Demand growth and a strong commitment by Opec and its partners to their continued production cuts have supported prices even as worries of a potential US-China trade war are casting a shadow over expectations of strong demand growth.
In late March, Brent futures on Ice topped $70/bl for the first time in eight weeks, only to fall again at the start of April as trade war concerns overshadow uncertainty over Iranian supplies after US President Trump threatened to reimpose sanctions on Iran.
UK fuel retail prices, lagging as usual, have only just caught up with an earlier fall in underlying crude prices.
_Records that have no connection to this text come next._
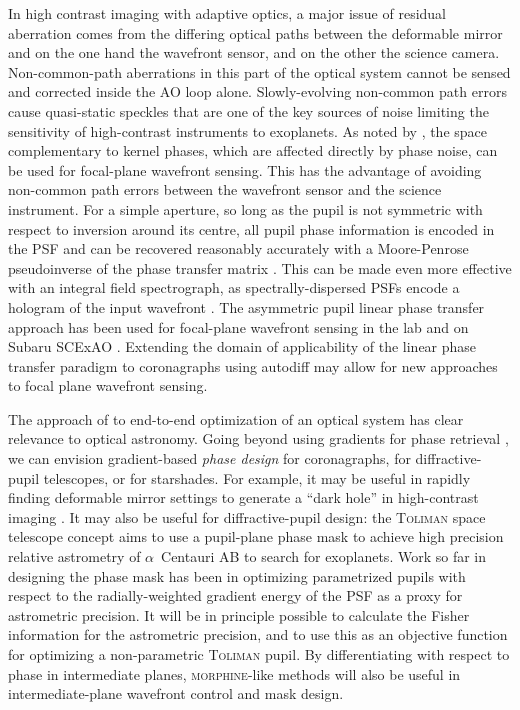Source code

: \documentclass[modern]{aastex63}
\begin{document}
In high contrast imaging with adaptive optics, a major issue of residual aberration comes from the differing optical paths between the deformable mirror and on the one hand the wavefront sensor, and on the other the science camera. Non-common-path aberrations in this part of the optical system cannot be sensed and corrected inside the AO loop alone. Slowly-evolving non-common path errors cause quasi-static speckles that are one of the key sources of noise limiting the sensitivity of high-contrast instruments to exoplanets. As noted by \citet{martinache13}, the space complementary to kernel phases, which are affected directly by phase noise, can be used for focal-plane wavefront sensing. This has the advantage of avoiding non-common path errors between the wavefront sensor and the science instrument. For a simple aperture, so long as the pupil is not symmetric with respect to inversion around its centre, all pupil phase information is encoded in the PSF and can be recovered reasonably accurately with a Moore-Penrose pseudoinverse of the phase transfer matrix \citep{moore1920,bjerhammar1951,penrose_1955}. This can be made even more effective with an integral field spectrograph, as spectrally-dispersed PSFs encode a hologram of the input wavefront \citep{martinache16}. The asymmetric pupil linear phase transfer approach has been used for focal-plane wavefront sensing in the lab \citep[e.g.][]{pope14,swift} and on Subaru SCExAO \citep{martinache16b}. Extending the domain of applicability of the linear phase transfer paradigm to coronagraphs using autodiff may allow for new approaches to focal plane wavefront sensing. 

The approach of \citet{sitzmann2018} to end-to-end optimization of an optical system has clear relevance to optical astronomy. Going beyond using gradients for phase retrieval \citep{jurling14}, we can envision gradient-based \textit{phase design} for coronagraphs,  for diffractive-pupil telescopes, or for starshades. For example, it may be useful in rapidly finding deformable mirror settings to generate a ``dark hole'' in high-contrast imaging \citep[e.g.][]{malbet95,currie20}. It may also be useful for diffractive-pupil design: the \textsc{Toliman} space telescope concept \citep{tuthill18,bendek18} aims to use a pupil-plane phase mask to achieve high precision relative astrometry of $\alpha$~Centauri AB to search for exoplanets. Work so far in designing the phase mask has been in optimizing parametrized pupils with respect to the radially-weighted gradient energy of the PSF as a proxy for astrometric precision. It will be in principle possible to calculate the Fisher information for the astrometric precision, and to use this as an objective function for optimizing a non-parametric \textsc{Toliman} pupil. By differentiating with respect to phase in intermediate planes, \textsc{morphine}-like methods will also be useful in intermediate-plane wavefront control and mask design.
\end{document}
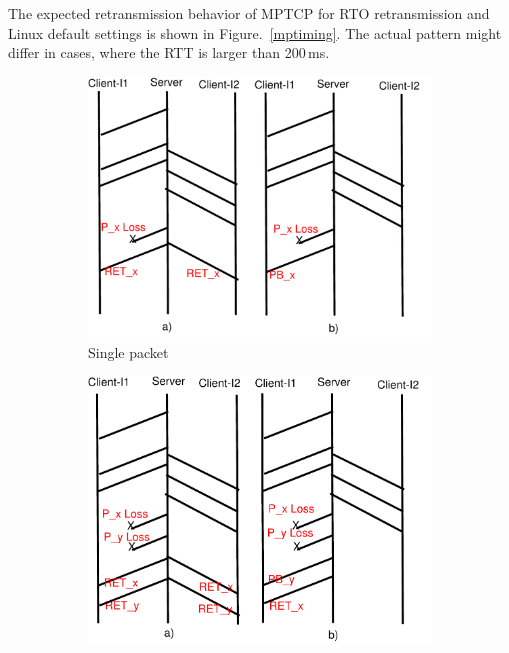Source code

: \documentclass[10pt,conference]{IEEEtran}
\begin{document}
The expected retransmission behavior of MPTCP for RTO retransmission and Linux default settings is shown 
in Figure.~\ref{mptiming}. The actual pattern might differ in cases, where the RTT is larger than 200\,ms. 
\renewcommand{\thesubfigure}{\roman{subfigure}}
\begin{figure}[!tbp]
 \begin{subfigure}[b]{0.32\textwidth}
	\includegraphics[angle=0, width=\textwidth, natwidth=610, natheight=400]{images/timing1P.pdf}
	\caption{Single packet}\label{timing1P}
 \end{subfigure}
 \hfill
 \begin{subfigure}[b]{0.32\textwidth} 
	\includegraphics[angle=0, width=\textwidth, natwidth=610, natheight=400]{images/timing2P.pdf}

\end{subfigure}
\end{figure}
\end{document}
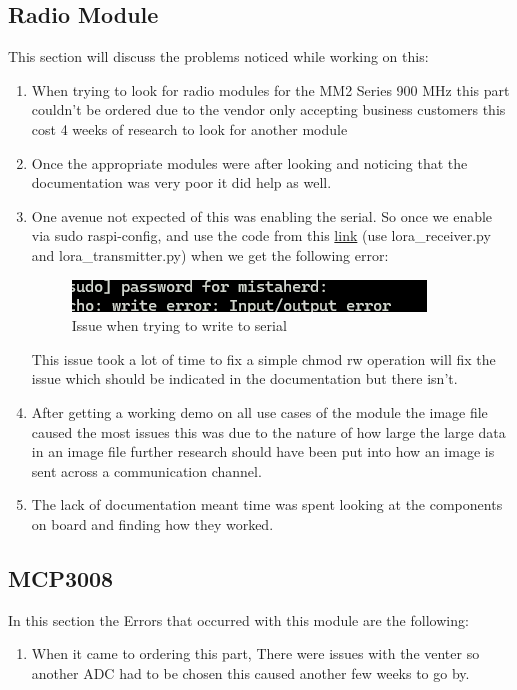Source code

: \subsection{Radio Module}
This section will discuss the problems noticed while working on this:
\begin{enumerate}
    \item When trying to look for radio modules for the MM2 Series 900 MHz this part couldn't be ordered due to the vendor only accepting business customers this cost 4 weeks of research to look for another module
    \item Once the appropriate modules were after looking and noticing that the documentation was very poor it did help as well.
    \item One avenue not expected of this was enabling the serial. So once we enable via sudo raspi-config, and use the code from this \href{https://github.com/sbcshop/Lora-HAT-for-Raspberry-Pi}{link} (use lora\_receiver.py and lora\_transmitter.py) when we get the following error:

    \begin{figure}[h!]
        \centering
        \includegraphics[width=0.5\linewidth]{Images/write_issue_linux_ser.png}
        \caption{Issue when trying to write to serial }
        \label{Issue when trying to write to serial}
    \end{figure}
    This issue took a lot of time to fix a simple chmod rw operation will fix the issue which should be indicated in the documentation but there isn't.
    \item After getting a working demo on all use cases of the module the image file caused the most issues this was due to the nature of how large the large data in an image file further research should have been put into how an image is sent across a communication channel.
    \item The lack of documentation meant time was spent looking at the components on board and finding how they worked. 
\end{enumerate}
\subsection{MCP3008}
In this section the Errors that occurred with this module are the following:
\begin{enumerate}
    \item When it came to ordering this part, There were issues with the venter so another ADC had to be chosen this caused another few weeks to go by.
\end{enumerate}
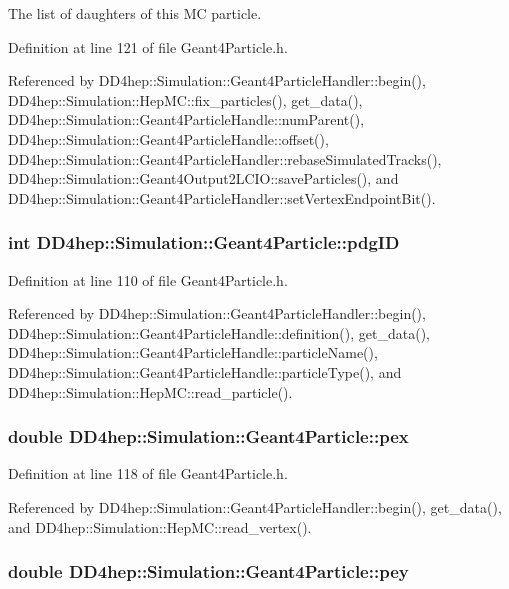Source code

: The list of daughters of this MC particle. 

Definition at line 121 of file Geant4Particle.h.

Referenced by DD4hep::Simulation::Geant4ParticleHandler::begin(), DD4hep::Simulation::HepMC::fix\_\-particles(), get\_\-data(), DD4hep::Simulation::Geant4ParticleHandle::numParent(), DD4hep::Simulation::Geant4ParticleHandle::offset(), DD4hep::Simulation::Geant4ParticleHandler::rebaseSimulatedTracks(), DD4hep::Simulation::Geant4Output2LCIO::saveParticles(), and DD4hep::Simulation::Geant4ParticleHandler::setVertexEndpointBit().\hypertarget{class_d_d4hep_1_1_simulation_1_1_geant4_particle_a0af9d9907bce8d40f3bf0207fb6424c3}{
\subsubsection[{pdgID}]{\setlength{\rightskip}{0pt plus 5cm}int {\bf DD4hep::Simulation::Geant4Particle::pdgID}}}
\label{class_d_d4hep_1_1_simulation_1_1_geant4_particle_a0af9d9907bce8d40f3bf0207fb6424c3}


Definition at line 110 of file Geant4Particle.h.

Referenced by DD4hep::Simulation::Geant4ParticleHandler::begin(), DD4hep::Simulation::Geant4ParticleHandle::definition(), get\_\-data(), DD4hep::Simulation::Geant4ParticleHandle::particleName(), DD4hep::Simulation::Geant4ParticleHandle::particleType(), and DD4hep::Simulation::HepMC::read\_\-particle().\hypertarget{class_d_d4hep_1_1_simulation_1_1_geant4_particle_a6ac77a569db28fb000fa4cd33c6dbc25}{
\subsubsection[{pex}]{\setlength{\rightskip}{0pt plus 5cm}double {\bf DD4hep::Simulation::Geant4Particle::pex}}}
\label{class_d_d4hep_1_1_simulation_1_1_geant4_particle_a6ac77a569db28fb000fa4cd33c6dbc25}


Definition at line 118 of file Geant4Particle.h.

Referenced by DD4hep::Simulation::Geant4ParticleHandler::begin(), get\_\-data(), and DD4hep::Simulation::HepMC::read\_\-vertex().\hypertarget{class_d_d4hep_1_1_simulation_1_1_geant4_particle_a17f6e47420fc54bc5b6440e26f0181e2}{
\subsubsection[{pey}]{\setlength{\rightskip}{0pt plus 5cm}double {\bf DD4hep::Simulation::Geant4Particle::pey}}}
\label{class_d_d4hep_1_1_simulation_1_1_geant4_particle_a17f6e47420fc54bc5b6440e26f0181e2}



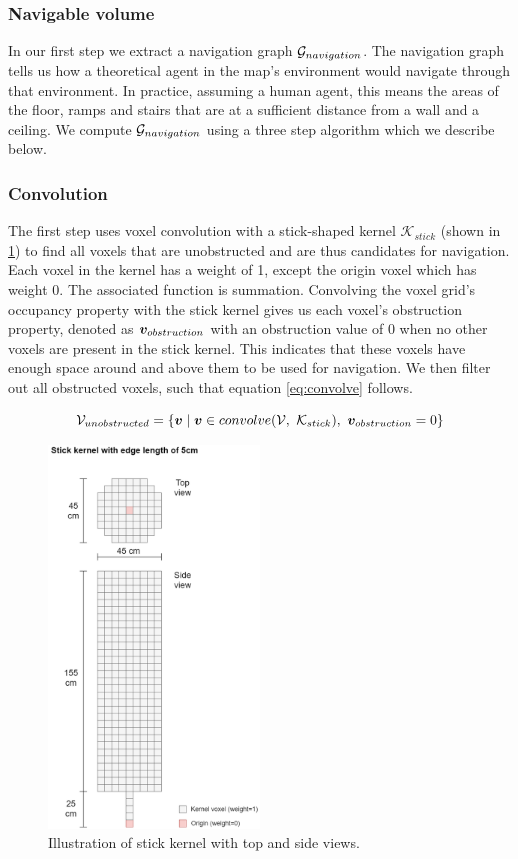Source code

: \subsubsection{Navigable volume}
In our first step we extract a navigation graph \(\mathcal{G}_{navigation}\). The navigation graph tells us how a theoretical agent in the map's environment would navigate through that environment. In practice, assuming a human agent, this means the areas of the floor, ramps and stairs that are at a sufficient distance from a wall and a ceiling. We compute \(\mathcal{G}_{navigation}\) using a three step algorithm which we describe below.

\subsubsection{Convolution}
The first step uses voxel convolution with a stick-shaped kernel \(\mathcal{K}_{stick}\) (shown in \ref{fig:stick_kernel}) to find all voxels that are unobstructed and are thus candidates for navigation. Each voxel in the kernel has a weight of 1, except the origin voxel which has weight 0. The associated function is summation. Convolving the voxel grid's occupancy property with the stick kernel gives us each voxel's obstruction property, denoted as \(\boldsymbol{v}_{obstruction}\) with an obstruction value of 0 when no other voxels are present in the stick kernel. This indicates that these voxels have enough space around and above them to be used for navigation. We then filter out all obstructed voxels, such that equation \ref{eq:convolve} follows.

\begin{equation}
    \label{eq:convolve}
\mathcal{V}_{unobstructed}=\{\boldsymbol{v} \mid \boldsymbol{v} \in convolve(\mathcal{V},\ \mathcal{K}_{stick}),\ \boldsymbol{v}_{obstruction} = 0\}
\end{equation}

\begin{figure}[h]
    \centering
    \includegraphics*[width=0.5\textwidth]{./fig/structuring_element.png}
    \caption{Illustration of stick kernel with top and side views.}
    \label{fig:stick_kernel}
\end{figure}

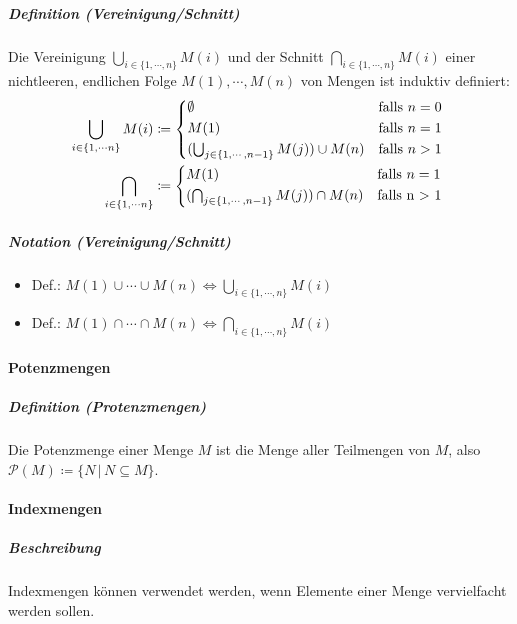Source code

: \documentclass[a4paper, 11pt, accentcolor = tud3b]{tudreport}
\newcommand{\forwhich}{\ensuremath{{\,\vert\,}}}
\newcommand{\definition}[2]{\subparagraph{Definition (#1)} #2}
\newcommand{\notation}[2]{\subparagraph{Notation (#1)} #2}
\begin{document}
			    \definition{Vereinigung/Schnitt}{
				    Die Vereinigung $ \bigcup _ { i \in \{ 1, \cdots, n \} } M(i) $ und der Schnitt $ \bigcap _ { i \in \{ 1, \cdots, n \} } M(i) $ einer nichtleeren, endlichen Folge $ M(1), \cdots, M(n) $ von Mengen ist induktiv definiert:
				    \begin{align*}
					    \bigcup _ { i \in \{ 1, \cdots n \} } M(i) &\coloneqq \begin{cases*}
						    \emptyset & \text{falls $ n = 0 $} \\
						    M(1) & \text{falls $ n = 1 $} \\
						    (\bigcup _ { j \in \{ 1, \cdots, n - 1 \} } M(j)) \cup M(n) & \text{falls $ n > 1 $} \\
					    \end{cases*} \\
					    \bigcap _ { i \in \{ 1, \cdots n \} } &\coloneqq \begin{cases*}
						    M(1) & \text{falls $ n = 1 $} \\
						    (\bigcap _ { j \in \{ 1, \cdots, n - 1 \} } M(j)) \cap M(n) & \text{falls n > 1} \\
					    \end{cases*} \\
				    \end{align*}
				}
			    
			    \notation{Vereinigung/Schnitt}{
				    \begin{itemize}
				    	\item Def.: $ M(1) \cup \cdots \cup M(n) \iff \bigcup _ { i \in \{ 1, \cdots, n \} } M(i) $
				    	\item Def.: $ M(1) \cap \cdots \cap M(n) \iff \bigcap _ { i \in \{ 1, \cdots, n \} } M(i) $
				    \end{itemize}
				}
		    
		    \paragraph{Potenzmengen}
			    \definition{Protenzmengen}{Die Potenzmenge einer Menge $ M $ ist die Menge aller Teilmengen von $ M $, also $ \mathcal{P}(M) \coloneqq \{ N \forwhich N \subseteq M \} $.}
		    
		    \paragraph{Indexmengen}
			    \subparagraph{Beschreibung}
			    Indexmengen können verwendet werden, wenn Elemente einer Menge vervielfacht werden sollen.
			    
\end{document}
Stocks are falling, but the market expects the current tightness and destocking to give way to higher supply next year, especially from the US and is pricing forward supplies at a discount. Ice Brent front-month climbed to a premium of more than $5/bl to the 12-month-ahead contract in late March, its steepest backwardation since June 2014.
US output is well above 10mn b/d so far this year, and up on last year by nearly 1.3mn b/d. Together with other non-Opec production, this more than makes up for Opec’s 1.7mn b/d cut. And US production is set to reach 11.3mn b/d by the end of the year. Yet demand is also rising to feed global economic growth, which the IMF is predicting at 3.9% this year. Diesel is key in economic growth for transporting goods to ports, and European refineries continue to maximise runs to produce it.
This is increasing an underlying gasoline glut in Europe, especially for winter grade after refineries ran flat out in February. Companies were selling off surplus winter-specification gasoline from tanks to make space for summer grade fuel. The extra volume on the spot market halved the European gasoline crack spread to $4.25/bl in March, to its lowest in over three years. The start of summer-grade gasoline trading abruptly widened the spread again at the end of March. By contrast, diesel crack spreads widened slightly in March to average at $12.75. In the UK, diesel prices have remained a wide 3ppl above petrol prices at the pump but have not so far reflected the wide difference between the two fuels before the switch to summer grade petrol.